── SUPPLIED DATA ──

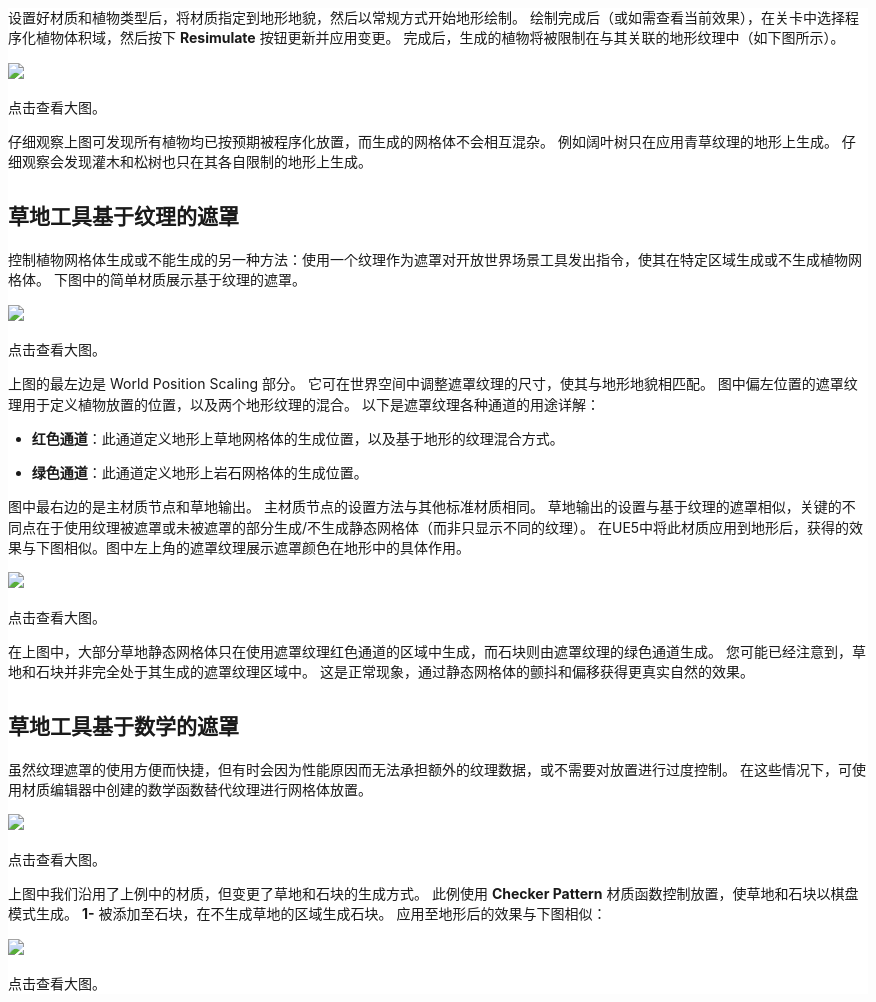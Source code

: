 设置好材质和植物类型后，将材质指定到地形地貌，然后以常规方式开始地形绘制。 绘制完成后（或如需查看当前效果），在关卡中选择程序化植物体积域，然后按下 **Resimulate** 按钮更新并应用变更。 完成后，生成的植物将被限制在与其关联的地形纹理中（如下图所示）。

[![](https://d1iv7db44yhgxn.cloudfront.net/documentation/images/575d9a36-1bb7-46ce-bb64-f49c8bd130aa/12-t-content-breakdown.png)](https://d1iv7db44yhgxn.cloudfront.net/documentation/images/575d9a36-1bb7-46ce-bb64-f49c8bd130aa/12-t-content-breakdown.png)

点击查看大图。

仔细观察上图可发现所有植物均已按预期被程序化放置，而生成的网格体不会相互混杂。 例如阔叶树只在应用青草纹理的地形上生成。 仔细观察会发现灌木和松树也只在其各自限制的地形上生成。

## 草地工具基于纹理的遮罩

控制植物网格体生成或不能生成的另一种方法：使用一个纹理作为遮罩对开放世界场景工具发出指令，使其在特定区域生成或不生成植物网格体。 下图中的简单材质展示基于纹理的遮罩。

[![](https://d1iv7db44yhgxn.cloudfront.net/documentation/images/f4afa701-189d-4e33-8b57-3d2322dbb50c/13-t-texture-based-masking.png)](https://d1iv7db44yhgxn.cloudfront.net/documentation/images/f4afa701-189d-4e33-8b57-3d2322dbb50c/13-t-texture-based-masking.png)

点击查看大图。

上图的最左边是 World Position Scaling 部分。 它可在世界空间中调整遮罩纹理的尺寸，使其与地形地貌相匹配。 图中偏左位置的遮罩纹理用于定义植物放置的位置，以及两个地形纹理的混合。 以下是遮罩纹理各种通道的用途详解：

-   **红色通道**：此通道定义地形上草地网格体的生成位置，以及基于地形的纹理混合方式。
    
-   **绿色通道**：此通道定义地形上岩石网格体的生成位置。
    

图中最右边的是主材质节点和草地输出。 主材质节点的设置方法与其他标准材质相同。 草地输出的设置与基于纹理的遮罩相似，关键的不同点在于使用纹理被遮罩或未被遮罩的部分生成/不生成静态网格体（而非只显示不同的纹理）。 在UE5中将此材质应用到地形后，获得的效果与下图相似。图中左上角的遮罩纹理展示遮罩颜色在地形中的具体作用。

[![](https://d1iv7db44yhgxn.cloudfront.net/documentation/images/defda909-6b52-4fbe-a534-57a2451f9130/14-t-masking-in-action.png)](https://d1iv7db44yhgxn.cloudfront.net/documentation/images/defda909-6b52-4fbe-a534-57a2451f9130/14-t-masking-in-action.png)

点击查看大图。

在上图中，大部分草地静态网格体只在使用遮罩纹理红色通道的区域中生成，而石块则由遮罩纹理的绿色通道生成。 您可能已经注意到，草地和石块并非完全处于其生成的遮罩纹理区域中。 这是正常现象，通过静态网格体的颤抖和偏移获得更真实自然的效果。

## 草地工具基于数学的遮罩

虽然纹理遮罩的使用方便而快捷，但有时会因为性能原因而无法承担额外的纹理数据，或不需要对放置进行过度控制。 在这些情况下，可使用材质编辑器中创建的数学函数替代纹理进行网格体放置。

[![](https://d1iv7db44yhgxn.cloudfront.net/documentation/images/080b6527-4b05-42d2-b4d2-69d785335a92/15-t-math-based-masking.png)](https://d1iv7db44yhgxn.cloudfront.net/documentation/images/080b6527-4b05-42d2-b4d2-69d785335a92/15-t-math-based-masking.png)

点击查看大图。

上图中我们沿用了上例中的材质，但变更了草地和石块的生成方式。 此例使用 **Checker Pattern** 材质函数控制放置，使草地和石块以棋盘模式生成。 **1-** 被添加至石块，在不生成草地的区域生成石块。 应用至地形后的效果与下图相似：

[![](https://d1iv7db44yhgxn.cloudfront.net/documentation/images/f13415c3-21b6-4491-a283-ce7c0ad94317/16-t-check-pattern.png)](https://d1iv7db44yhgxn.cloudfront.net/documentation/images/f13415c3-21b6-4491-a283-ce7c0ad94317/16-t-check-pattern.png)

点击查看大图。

───
── SUPPLIED DATA ──

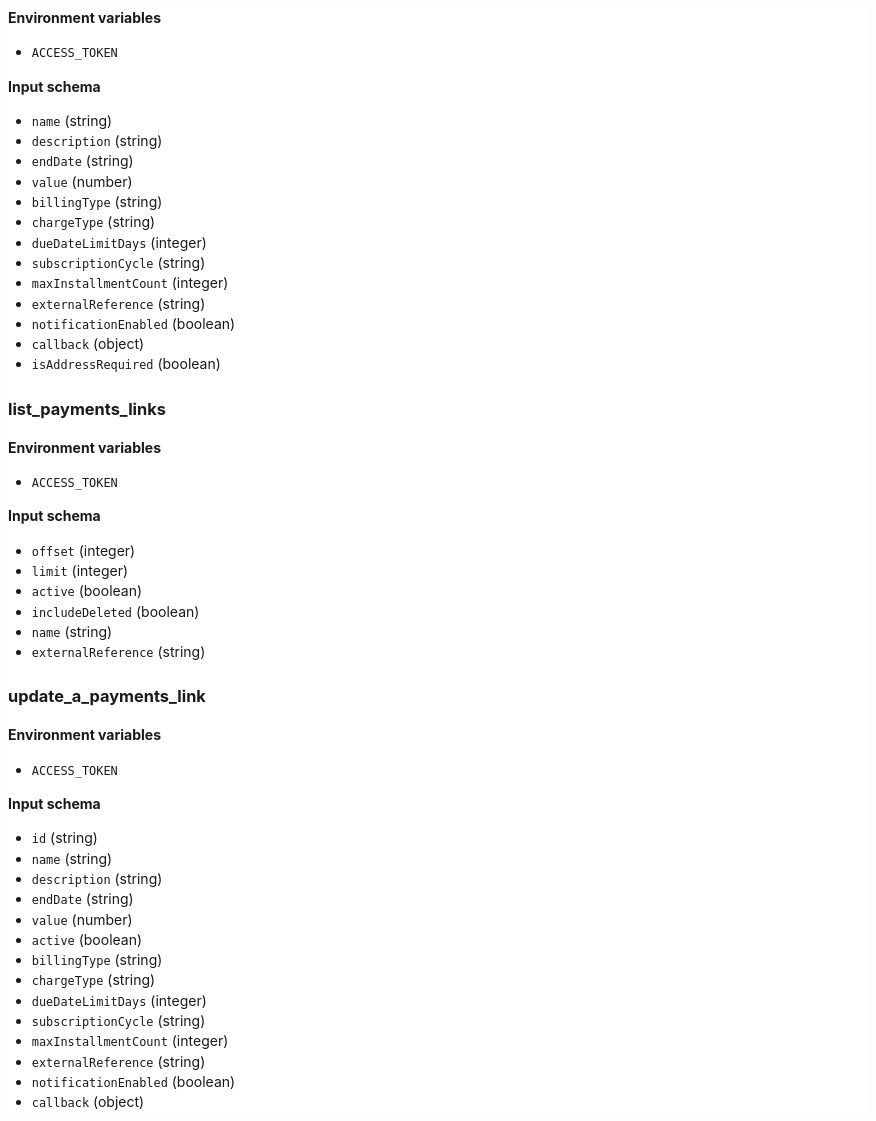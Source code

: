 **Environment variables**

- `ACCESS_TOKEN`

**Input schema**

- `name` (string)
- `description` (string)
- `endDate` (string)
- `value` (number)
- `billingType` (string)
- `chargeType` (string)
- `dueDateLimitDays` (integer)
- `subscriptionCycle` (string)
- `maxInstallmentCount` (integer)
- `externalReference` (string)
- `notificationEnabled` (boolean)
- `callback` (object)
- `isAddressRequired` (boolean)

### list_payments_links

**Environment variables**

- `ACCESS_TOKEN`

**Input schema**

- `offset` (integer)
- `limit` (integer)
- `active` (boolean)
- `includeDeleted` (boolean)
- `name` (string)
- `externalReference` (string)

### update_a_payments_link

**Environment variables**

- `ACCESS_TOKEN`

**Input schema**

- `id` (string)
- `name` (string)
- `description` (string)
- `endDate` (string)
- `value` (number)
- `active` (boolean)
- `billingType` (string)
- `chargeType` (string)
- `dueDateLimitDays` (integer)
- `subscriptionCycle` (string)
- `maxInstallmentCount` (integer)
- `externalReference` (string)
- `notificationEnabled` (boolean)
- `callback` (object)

───

YOUR TASK
Would you please copy, word for word, everything above from the line containing "控制植物网格体生成或不能生成" down to the line containing "虽然纹理遮罩的使用方便而快捷", those two lines included?

PROBLEM SOLUTION
控制植物网格体生成或不能生成的另一种方法：使用一个纹理作为遮罩对开放世界场景工具发出指令，使其在特定区域生成或不生成植物网格体。 下图中的简单材质展示基于纹理的遮罩。

[![](https://d1iv7db44yhgxn.cloudfront.net/documentation/images/f4afa701-189d-4e33-8b57-3d2322dbb50c/13-t-texture-based-masking.png)](https://d1iv7db44yhgxn.cloudfront.net/documentation/images/f4afa701-189d-4e33-8b57-3d2322dbb50c/13-t-texture-based-masking.png)

点击查看大图。

上图的最左边是 World Position Scaling 部分。 它可在世界空间中调整遮罩纹理的尺寸，使其与地形地貌相匹配。 图中偏左位置的遮罩纹理用于定义植物放置的位置，以及两个地形纹理的混合。 以下是遮罩纹理各种通道的用途详解：

-   **红色通道**：此通道定义地形上草地网格体的生成位置，以及基于地形的纹理混合方式。
    
-   **绿色通道**：此通道定义地形上岩石网格体的生成位置。
    

图中最右边的是主材质节点和草地输出。 主材质节点的设置方法与其他标准材质相同。 草地输出的设置与基于纹理的遮罩相似，关键的不同点在于使用纹理被遮罩或未被遮罩的部分生成/不生成静态网格体（而非只显示不同的纹理）。 在UE5中将此材质应用到地形后，获得的效果与下图相似。图中左上角的遮罩纹理展示遮罩颜色在地形中的具体作用。

[![](https://d1iv7db44yhgxn.cloudfront.net/documentation/images/defda909-6b52-4fbe-a534-57a2451f9130/14-t-masking-in-action.png)](https://d1iv7db44yhgxn.cloudfront.net/documentation/images/defda909-6b52-4fbe-a534-57a2451f9130/14-t-masking-in-action.png)

点击查看大图。

在上图中，大部分草地静态网格体只在使用遮罩纹理红色通道的区域中生成，而石块则由遮罩纹理的绿色通道生成。 您可能已经注意到，草地和石块并非完全处于其生成的遮罩纹理区域中。 这是正常现象，通过静态网格体的颤抖和偏移获得更真实自然的效果。

## 草地工具基于数学的遮罩

虽然纹理遮罩的使用方便而快捷，但有时会因为性能原因而无法承担额外的纹理数据，或不需要对放置进行过度控制。 在这些情况下，可使用材质编辑器中创建的数学函数替代纹理进行网格体放置。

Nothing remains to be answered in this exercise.